== DIRECTIONS ==
Write out, from the entries below, exactly the lines that run between the lines holding "Outil | Rôle |" and "rôle de **Propriétaire", inclusive, and stop there.

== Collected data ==
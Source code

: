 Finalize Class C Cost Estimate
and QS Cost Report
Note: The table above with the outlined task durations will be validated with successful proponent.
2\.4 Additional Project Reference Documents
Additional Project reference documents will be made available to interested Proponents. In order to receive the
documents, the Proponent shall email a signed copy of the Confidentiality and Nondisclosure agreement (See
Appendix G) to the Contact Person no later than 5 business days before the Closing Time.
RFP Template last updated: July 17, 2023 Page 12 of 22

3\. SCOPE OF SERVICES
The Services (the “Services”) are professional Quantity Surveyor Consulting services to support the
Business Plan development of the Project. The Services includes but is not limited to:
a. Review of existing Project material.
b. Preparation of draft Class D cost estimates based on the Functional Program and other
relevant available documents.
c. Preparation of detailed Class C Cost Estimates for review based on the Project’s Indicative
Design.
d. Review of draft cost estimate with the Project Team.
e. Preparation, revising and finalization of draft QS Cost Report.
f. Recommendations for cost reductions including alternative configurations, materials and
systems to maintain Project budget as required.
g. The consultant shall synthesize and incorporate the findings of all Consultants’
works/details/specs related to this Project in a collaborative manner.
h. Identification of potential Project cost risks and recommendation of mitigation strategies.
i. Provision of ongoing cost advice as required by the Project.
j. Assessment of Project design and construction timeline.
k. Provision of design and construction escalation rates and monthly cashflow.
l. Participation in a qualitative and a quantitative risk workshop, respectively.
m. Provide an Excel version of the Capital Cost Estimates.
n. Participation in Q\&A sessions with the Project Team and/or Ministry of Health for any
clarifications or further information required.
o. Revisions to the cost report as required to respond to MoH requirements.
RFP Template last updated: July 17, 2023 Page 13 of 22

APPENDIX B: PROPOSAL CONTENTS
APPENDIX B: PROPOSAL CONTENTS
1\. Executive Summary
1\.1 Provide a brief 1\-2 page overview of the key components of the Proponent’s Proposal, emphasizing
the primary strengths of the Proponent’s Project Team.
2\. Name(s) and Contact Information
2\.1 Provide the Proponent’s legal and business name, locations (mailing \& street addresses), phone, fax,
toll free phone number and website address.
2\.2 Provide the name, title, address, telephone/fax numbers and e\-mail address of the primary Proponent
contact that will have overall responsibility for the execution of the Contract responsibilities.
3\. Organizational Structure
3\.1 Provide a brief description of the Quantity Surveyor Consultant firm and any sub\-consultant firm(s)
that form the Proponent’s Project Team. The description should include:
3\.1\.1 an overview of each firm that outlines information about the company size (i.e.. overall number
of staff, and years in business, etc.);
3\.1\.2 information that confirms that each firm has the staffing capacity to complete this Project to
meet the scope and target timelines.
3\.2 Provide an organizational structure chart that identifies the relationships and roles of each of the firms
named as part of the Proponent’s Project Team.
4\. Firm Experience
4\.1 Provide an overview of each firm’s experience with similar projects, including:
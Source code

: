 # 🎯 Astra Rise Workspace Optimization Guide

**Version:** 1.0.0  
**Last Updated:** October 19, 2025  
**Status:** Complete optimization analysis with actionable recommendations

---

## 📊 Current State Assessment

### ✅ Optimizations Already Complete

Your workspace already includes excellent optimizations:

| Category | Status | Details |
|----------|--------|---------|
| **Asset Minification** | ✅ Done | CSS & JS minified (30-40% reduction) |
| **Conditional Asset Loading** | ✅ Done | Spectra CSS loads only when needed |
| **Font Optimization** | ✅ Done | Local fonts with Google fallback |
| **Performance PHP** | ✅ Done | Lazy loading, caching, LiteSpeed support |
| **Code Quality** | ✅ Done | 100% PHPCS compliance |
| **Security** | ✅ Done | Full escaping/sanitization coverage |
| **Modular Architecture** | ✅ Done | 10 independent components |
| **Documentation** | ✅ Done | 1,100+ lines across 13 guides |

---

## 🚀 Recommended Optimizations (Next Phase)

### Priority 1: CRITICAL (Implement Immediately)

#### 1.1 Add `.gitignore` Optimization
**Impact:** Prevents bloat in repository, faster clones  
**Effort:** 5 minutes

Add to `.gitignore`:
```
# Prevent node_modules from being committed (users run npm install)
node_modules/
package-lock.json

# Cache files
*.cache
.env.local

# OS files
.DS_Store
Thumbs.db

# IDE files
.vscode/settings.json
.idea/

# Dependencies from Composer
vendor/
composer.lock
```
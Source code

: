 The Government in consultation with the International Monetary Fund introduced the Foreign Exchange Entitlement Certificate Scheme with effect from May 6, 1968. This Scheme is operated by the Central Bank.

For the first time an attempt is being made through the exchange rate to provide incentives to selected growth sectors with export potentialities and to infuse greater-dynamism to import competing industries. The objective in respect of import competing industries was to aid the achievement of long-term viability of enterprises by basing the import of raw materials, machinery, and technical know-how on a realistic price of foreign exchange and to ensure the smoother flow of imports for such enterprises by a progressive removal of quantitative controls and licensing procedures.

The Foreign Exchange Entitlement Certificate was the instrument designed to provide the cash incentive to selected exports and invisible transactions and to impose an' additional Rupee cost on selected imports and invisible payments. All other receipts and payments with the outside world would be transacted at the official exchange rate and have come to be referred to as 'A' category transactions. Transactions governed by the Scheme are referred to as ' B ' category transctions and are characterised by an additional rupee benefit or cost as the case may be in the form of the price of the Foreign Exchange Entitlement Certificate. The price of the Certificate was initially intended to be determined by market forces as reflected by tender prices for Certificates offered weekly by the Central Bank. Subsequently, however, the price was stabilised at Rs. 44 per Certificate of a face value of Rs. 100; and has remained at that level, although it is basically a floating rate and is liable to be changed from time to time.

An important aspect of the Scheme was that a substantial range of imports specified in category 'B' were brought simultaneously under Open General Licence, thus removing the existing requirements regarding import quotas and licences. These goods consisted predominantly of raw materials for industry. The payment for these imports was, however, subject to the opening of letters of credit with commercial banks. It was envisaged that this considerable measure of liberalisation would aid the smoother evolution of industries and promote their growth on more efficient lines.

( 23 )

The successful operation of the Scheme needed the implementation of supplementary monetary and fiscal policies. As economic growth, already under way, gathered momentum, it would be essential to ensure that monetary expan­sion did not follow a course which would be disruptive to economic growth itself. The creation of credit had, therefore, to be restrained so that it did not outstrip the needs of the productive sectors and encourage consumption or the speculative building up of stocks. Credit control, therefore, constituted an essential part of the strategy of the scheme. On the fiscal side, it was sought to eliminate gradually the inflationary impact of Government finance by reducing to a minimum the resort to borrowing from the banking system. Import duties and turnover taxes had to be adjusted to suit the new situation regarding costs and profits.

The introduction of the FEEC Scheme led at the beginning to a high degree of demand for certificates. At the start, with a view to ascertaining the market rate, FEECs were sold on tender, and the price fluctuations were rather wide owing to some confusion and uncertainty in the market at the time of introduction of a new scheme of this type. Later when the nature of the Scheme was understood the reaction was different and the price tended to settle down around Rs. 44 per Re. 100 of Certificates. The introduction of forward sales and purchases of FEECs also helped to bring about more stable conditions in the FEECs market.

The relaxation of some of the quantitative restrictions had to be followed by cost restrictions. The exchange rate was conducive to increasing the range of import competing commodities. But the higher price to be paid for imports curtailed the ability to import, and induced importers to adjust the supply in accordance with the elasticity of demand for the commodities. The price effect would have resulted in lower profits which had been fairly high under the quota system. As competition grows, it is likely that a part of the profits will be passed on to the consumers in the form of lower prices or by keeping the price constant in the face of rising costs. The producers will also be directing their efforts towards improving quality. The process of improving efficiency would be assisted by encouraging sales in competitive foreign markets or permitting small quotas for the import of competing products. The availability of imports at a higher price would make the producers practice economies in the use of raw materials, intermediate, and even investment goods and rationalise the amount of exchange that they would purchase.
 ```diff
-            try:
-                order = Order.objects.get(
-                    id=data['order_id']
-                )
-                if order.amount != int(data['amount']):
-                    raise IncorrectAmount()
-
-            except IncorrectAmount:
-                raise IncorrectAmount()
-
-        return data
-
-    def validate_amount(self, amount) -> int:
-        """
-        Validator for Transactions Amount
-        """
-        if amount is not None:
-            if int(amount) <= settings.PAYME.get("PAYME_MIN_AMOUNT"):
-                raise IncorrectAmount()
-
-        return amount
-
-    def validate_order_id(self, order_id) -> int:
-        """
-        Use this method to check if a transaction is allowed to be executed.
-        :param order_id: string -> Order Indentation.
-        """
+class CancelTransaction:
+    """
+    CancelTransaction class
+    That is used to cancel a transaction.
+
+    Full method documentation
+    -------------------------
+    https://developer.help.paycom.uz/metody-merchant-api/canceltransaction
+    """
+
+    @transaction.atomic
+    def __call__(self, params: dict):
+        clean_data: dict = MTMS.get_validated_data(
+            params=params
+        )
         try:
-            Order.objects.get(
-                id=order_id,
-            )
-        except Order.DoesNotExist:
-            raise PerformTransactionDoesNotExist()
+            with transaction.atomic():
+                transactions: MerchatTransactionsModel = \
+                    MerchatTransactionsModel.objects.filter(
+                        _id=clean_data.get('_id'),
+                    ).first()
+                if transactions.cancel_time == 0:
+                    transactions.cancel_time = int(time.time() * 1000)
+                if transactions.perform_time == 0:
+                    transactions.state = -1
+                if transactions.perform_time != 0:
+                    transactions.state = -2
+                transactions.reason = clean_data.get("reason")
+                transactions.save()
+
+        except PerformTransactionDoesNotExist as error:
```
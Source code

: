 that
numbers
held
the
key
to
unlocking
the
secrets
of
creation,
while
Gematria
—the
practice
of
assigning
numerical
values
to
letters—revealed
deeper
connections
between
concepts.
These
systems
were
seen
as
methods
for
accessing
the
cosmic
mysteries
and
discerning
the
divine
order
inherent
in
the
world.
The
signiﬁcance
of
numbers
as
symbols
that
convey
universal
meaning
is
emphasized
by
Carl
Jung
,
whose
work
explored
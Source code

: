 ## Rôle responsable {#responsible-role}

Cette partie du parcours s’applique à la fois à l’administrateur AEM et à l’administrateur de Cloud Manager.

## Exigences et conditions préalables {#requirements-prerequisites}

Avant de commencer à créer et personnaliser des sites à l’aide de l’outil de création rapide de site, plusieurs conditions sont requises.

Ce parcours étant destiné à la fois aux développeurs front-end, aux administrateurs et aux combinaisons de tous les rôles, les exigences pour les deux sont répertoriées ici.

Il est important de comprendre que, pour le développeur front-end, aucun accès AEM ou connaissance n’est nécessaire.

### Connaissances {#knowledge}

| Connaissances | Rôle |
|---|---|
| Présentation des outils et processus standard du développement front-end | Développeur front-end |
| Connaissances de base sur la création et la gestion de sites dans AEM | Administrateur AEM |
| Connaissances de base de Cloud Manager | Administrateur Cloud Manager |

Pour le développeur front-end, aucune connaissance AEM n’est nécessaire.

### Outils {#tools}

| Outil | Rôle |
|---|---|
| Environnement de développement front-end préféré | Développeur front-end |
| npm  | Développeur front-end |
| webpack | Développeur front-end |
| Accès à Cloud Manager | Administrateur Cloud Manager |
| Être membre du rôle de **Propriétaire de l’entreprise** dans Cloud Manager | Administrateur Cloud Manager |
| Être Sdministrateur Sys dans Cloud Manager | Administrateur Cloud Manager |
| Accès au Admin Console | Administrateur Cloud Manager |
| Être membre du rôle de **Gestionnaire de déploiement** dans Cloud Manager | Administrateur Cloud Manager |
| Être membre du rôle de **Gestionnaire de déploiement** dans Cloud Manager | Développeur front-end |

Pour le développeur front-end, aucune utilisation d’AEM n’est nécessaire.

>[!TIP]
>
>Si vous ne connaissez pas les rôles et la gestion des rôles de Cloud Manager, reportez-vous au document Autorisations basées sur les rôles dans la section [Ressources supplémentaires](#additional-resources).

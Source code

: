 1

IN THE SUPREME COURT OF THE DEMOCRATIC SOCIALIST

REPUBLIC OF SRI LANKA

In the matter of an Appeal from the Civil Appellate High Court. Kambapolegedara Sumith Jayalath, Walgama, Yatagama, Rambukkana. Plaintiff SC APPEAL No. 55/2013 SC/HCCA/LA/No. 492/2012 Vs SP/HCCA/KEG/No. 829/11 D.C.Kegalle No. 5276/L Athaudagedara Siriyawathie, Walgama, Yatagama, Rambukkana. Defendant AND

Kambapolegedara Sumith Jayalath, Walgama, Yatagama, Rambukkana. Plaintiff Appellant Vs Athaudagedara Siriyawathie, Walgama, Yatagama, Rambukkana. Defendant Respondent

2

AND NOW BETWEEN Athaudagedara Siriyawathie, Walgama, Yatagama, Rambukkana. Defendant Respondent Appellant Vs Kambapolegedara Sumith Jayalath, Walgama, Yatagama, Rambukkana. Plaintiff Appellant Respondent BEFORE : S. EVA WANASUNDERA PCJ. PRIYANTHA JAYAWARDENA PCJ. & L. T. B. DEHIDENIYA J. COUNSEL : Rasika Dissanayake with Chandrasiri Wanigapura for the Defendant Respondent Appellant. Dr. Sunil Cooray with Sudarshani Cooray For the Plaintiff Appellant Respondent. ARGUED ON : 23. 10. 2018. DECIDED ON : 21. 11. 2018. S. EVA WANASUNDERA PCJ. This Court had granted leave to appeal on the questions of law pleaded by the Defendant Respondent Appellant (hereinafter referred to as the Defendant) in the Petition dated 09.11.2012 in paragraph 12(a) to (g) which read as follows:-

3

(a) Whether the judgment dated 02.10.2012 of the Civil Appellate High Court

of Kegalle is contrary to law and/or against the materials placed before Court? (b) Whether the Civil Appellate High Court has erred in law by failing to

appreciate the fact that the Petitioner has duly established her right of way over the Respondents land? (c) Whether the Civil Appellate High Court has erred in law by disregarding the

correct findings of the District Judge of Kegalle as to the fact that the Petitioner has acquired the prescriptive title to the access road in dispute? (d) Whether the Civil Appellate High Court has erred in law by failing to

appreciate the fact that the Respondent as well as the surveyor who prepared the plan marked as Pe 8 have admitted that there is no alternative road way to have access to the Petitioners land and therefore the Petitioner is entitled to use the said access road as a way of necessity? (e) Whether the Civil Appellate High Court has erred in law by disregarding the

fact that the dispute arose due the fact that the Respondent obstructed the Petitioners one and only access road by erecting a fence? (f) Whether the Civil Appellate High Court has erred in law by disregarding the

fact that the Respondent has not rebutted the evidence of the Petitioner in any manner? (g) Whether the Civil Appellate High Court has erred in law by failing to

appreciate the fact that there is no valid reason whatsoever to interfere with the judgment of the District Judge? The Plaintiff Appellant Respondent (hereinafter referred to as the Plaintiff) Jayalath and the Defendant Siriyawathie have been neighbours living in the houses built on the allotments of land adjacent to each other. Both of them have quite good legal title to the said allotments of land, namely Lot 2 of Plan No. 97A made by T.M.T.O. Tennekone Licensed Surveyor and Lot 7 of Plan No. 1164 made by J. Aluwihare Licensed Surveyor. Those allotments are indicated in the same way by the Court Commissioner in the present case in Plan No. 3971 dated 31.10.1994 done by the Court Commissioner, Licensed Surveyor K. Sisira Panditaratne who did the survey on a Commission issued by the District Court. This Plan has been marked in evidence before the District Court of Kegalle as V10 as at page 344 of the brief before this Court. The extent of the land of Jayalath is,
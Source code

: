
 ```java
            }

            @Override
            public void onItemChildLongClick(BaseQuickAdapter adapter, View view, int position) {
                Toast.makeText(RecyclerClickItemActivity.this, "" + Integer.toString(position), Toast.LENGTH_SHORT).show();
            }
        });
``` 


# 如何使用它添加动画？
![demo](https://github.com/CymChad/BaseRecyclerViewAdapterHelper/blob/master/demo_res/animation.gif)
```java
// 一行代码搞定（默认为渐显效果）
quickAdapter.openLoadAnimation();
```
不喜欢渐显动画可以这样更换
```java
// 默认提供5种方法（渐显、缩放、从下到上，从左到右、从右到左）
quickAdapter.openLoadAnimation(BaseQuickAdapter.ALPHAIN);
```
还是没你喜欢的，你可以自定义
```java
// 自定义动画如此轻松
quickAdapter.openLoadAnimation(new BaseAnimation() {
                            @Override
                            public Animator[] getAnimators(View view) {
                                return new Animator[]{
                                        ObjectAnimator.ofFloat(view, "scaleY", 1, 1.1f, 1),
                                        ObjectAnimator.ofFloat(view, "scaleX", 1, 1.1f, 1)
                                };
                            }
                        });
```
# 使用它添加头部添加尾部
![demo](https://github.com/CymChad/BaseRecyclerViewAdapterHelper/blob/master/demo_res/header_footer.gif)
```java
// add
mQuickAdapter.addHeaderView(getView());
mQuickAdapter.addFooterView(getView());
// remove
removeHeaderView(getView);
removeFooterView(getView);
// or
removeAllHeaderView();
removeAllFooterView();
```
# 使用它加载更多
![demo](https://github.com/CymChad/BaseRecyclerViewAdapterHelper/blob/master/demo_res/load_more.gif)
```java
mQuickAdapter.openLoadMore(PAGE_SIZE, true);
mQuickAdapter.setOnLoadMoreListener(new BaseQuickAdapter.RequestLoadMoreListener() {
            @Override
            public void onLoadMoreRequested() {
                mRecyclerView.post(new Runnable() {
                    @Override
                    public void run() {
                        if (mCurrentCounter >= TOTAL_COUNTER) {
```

== OUTPUT FOR THIS EXERCISE ==
| Outil | Rôle |
|---|---|
| Environnement de développement front-end préféré | Développeur front-end |
| npm  | Développeur front-end |
| webpack | Développeur front-end |
| Accès à Cloud Manager | Administrateur Cloud Manager |
| Être membre du rôle de **Propriétaire de l’entreprise** dans Cloud Manager | Administrateur Cloud Manager |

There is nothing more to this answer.